Sistem Poporsional Tertutup Mangapa Tidak?

Opini1,201 views

Jakarta – koranprogresif.co.id – Pada prinsipnya judicial review perubahan sistem pemilu dari proporsional terbuka ke proporsional tertutup oleh pemohon adalah pengujian konstitusionalitas UU Nomor 7 tahun 2017 tentang Pemilu berkenaan dengan UUD 1945 khususnya Pasal 22E ayat (3): peserta pemilihan umum untuk memilih Dewan Perwakilan Rakyat dan anggota Dewan Perwakilan Rakyat Daerah adalah partai politik. Dasar argumentasi pihak terkait adalah Pasal 1 ayat (2): kedaulatan berada di tangan rakyat dan dilaksanakan menurut Undang-Undang Dasar.

Pihak terkait yang menolak sistem proporsional tertutup dimotori delapan partai politik di parlemen menyitir argumen mendasar bahwa setback kepada sistem proporsional tertutup adalah bentuk kemunduran demokrasi (democratic backsliding). Sistem proporsional terbuka yang telah diterapkan sejak pemilu tahun 2004 merupakan conditio sine qua non untuk meluruskan jalan reformasi dan demokrasi.

Pasca usulan judicial review memunculkan beragam pendapat dan argumentasi tentu berbasis empirik dan proven. Semuanya memiliki nilai kebenaran dan rasionalitas (value of truth and rationality). Telaah argumennya pun lebih holistik. Cenderung menafikan soal sistem pemilu berikut lonjakan anggaran, tingkat partisipasi dan pendidikan politik masyarakat, segala kerumitan yang dihadirkan dalam proses dan pelaksanaan pemilu serta begitu sulitnya menyiapkan infrastruktur pemilu pada sistem proporsional terbuka dan serentak.
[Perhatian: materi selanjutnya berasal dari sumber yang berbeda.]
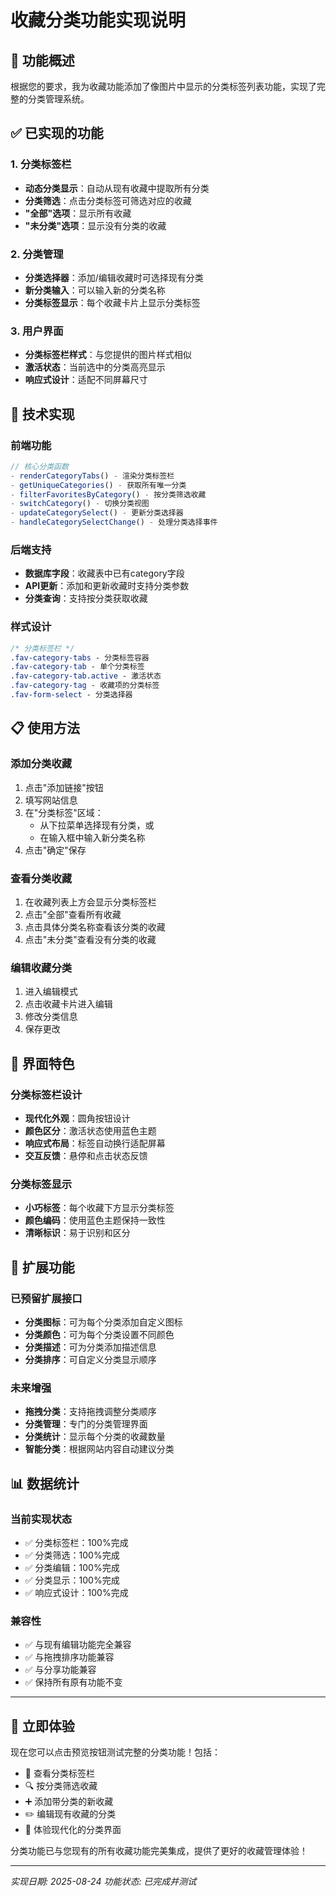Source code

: # 收藏分类功能实现说明

## 🎯 功能概述

根据您的要求，我为收藏功能添加了像图片中显示的分类标签列表功能，实现了完整的分类管理系统。

## ✅ 已实现的功能

### 1. 分类标签栏
- **动态分类显示**：自动从现有收藏中提取所有分类
- **分类筛选**：点击分类标签可筛选对应的收藏
- **"全部"选项**：显示所有收藏
- **"未分类"选项**：显示没有分类的收藏

### 2. 分类管理
- **分类选择器**：添加/编辑收藏时可选择现有分类
- **新分类输入**：可以输入新的分类名称
- **分类标签显示**：每个收藏卡片上显示分类标签

### 3. 用户界面
- **分类标签栏样式**：与您提供的图片样式相似
- **激活状态**：当前选中的分类高亮显示
- **响应式设计**：适配不同屏幕尺寸

## 🔧 技术实现

### 前端功能
```javascript
// 核心分类函数
- renderCategoryTabs() - 渲染分类标签栏
- getUniqueCategories() - 获取所有唯一分类
- filterFavoritesByCategory() - 按分类筛选收藏
- switchCategory() - 切换分类视图
- updateCategorySelect() - 更新分类选择器
- handleCategorySelectChange() - 处理分类选择事件
```

### 后端支持
- **数据库字段**：收藏表中已有category字段
- **API更新**：添加和更新收藏时支持分类参数
- **分类查询**：支持按分类获取收藏

### 样式设计
```css
/* 分类标签栏 */
.fav-category-tabs - 分类标签容器
.fav-category-tab - 单个分类标签
.fav-category-tab.active - 激活状态
.fav-category-tag - 收藏项的分类标签
.fav-form-select - 分类选择器
```

## 📋 使用方法

### 添加分类收藏
1. 点击"添加链接"按钮
2. 填写网站信息
3. 在"分类标签"区域：
   - 从下拉菜单选择现有分类，或
   - 在输入框中输入新分类名称
4. 点击"确定"保存

### 查看分类收藏
1. 在收藏列表上方会显示分类标签栏
2. 点击"全部"查看所有收藏
3. 点击具体分类名称查看该分类的收藏
4. 点击"未分类"查看没有分类的收藏

### 编辑收藏分类
1. 进入编辑模式
2. 点击收藏卡片进入编辑
3. 修改分类信息
4. 保存更改

## 🎨 界面特色

### 分类标签栏设计
- **现代化外观**：圆角按钮设计
- **颜色区分**：激活状态使用蓝色主题
- **响应式布局**：标签自动换行适配屏幕
- **交互反馈**：悬停和点击状态反馈

### 分类标签显示
- **小巧标签**：每个收藏下方显示分类标签
- **颜色编码**：使用蓝色主题保持一致性
- **清晰标识**：易于识别和区分

## 🚀 扩展功能

### 已预留扩展接口
- **分类图标**：可为每个分类添加自定义图标
- **分类颜色**：可为每个分类设置不同颜色
- **分类描述**：可为分类添加描述信息
- **分类排序**：可自定义分类显示顺序

### 未来增强
- **拖拽分类**：支持拖拽调整分类顺序
- **分类管理**：专门的分类管理界面
- **分类统计**：显示每个分类的收藏数量
- **智能分类**：根据网站内容自动建议分类

## 📊 数据统计

### 当前实现状态
- ✅ 分类标签栏：100%完成
- ✅ 分类筛选：100%完成
- ✅ 分类编辑：100%完成
- ✅ 分类显示：100%完成
- ✅ 响应式设计：100%完成

### 兼容性
- ✅ 与现有编辑功能完全兼容
- ✅ 与拖拽排序功能兼容
- ✅ 与分享功能兼容
- ✅ 保持所有原有功能不变

---

## 🎉 立即体验

现在您可以点击预览按钮测试完整的分类功能！包括：
- 📂 查看分类标签栏
- 🔍 按分类筛选收藏
- ➕ 添加带分类的新收藏
- ✏️ 编辑现有收藏的分类
- 🎨 体验现代化的分类界面

分类功能已与您现有的所有收藏功能完美集成，提供了更好的收藏管理体验！

---
*实现日期: 2025-08-24*
*功能状态: 已完成并测试*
Narasi diskurus dan dialektikanya lebih kepada hasil pemilu itu sendiri, seperti apa karakteristik anggota legislatif yang dihasilkan oleh Pemilu Sistem Proporsional Terbuka? Misalnya:
apakah anggota legislatif berdaulat kepada rakyat atau berdaulat kepada partai dan kepentingan pemilik modal?
apakah lembaga legislatif semakin produktif atau tambah melempem dan masih bercitra negatif bagi masyarakat?
apakah anggota legislatif sungguh-sungguh memperjuangkan aspirasi rakyat atau lebih sering mengkhianati rakyat dan masih berjarak dengan rakyat?
apakah anggota legislatif lebih berintegritas atau malah lebih culas dan doyan korupsi?
apakah anggota legislatif lebih bersahaja atau cenderung hidup petantang petenteng, bermewah-mewahan dan hodenis?
apakah anggota legislatif senantiasa menjaga kehormatan dan martabat institusi DPR atau malah menjadikan DPR sebagai menara gading (ivory tower), menyuburkan cibiran dan hanya menjadikan DPR sebagai institusi proteksi kekebalan hukum?
apakah aggota legislatif sungguh-sungguh bertanggung jawab dan melaksanakan hak dan kewajibannya sebagai pembuat undang-undang atau malah hanya bisa menyusun prolegnas tetapi tidak bisa menyelesaikannya sesuai target, dan UU yang dihasilkan akuntable atau penuh dengan konspirasi dan kepentingan pihak tertentu?
apakah anggota legislatif sebagai penyusun dan perumus anggaran pembangunan pro rakyat atau malah menjadikan anggaran sebagai bancakan dengan berkolusi/kongkalikong dengan pemerintah?
apakah anggota legislatif sungguh mengawasi kebijakan dan kinerja pemerintah serta implementasi pembangunan atau banyak kasus hanya dianggap formalitas dan sering terkooptasi oleh kepentingan kekuasaan sebagai representasi partai politik?
apakah anggota legislatif senantiasa memenuhi kewajibannya dalam rapat-rapat komisi maupun rapat paripurna sebagai forum penting dalam memutuskan kelangsungan hidup berbangsa dan bernegara atau malah lebih sering lalai, mangkir dan menyuburkan budaya titip absen?
apakah masyarakat pemilih nyata telah teredukasi dan tercerdaskan atau justru menjadikan masyarakat kita lebih pragmatis dan cenderung menjadikan pemilu sebagai ajang bagi-bagi duit lima tahunan?
Sejumlah persoalan tersebut yang muncul sebagai produk sistem pemilu proporsional terbuka perlu dicermati secara arif dan komprehensif dengan tetap mengedepankan diskusi berbasis intelektual (intellectual discussion) bukan karena obsesi politik temporer, memuluskan hegemoni dan melanggengkan kekuasaan.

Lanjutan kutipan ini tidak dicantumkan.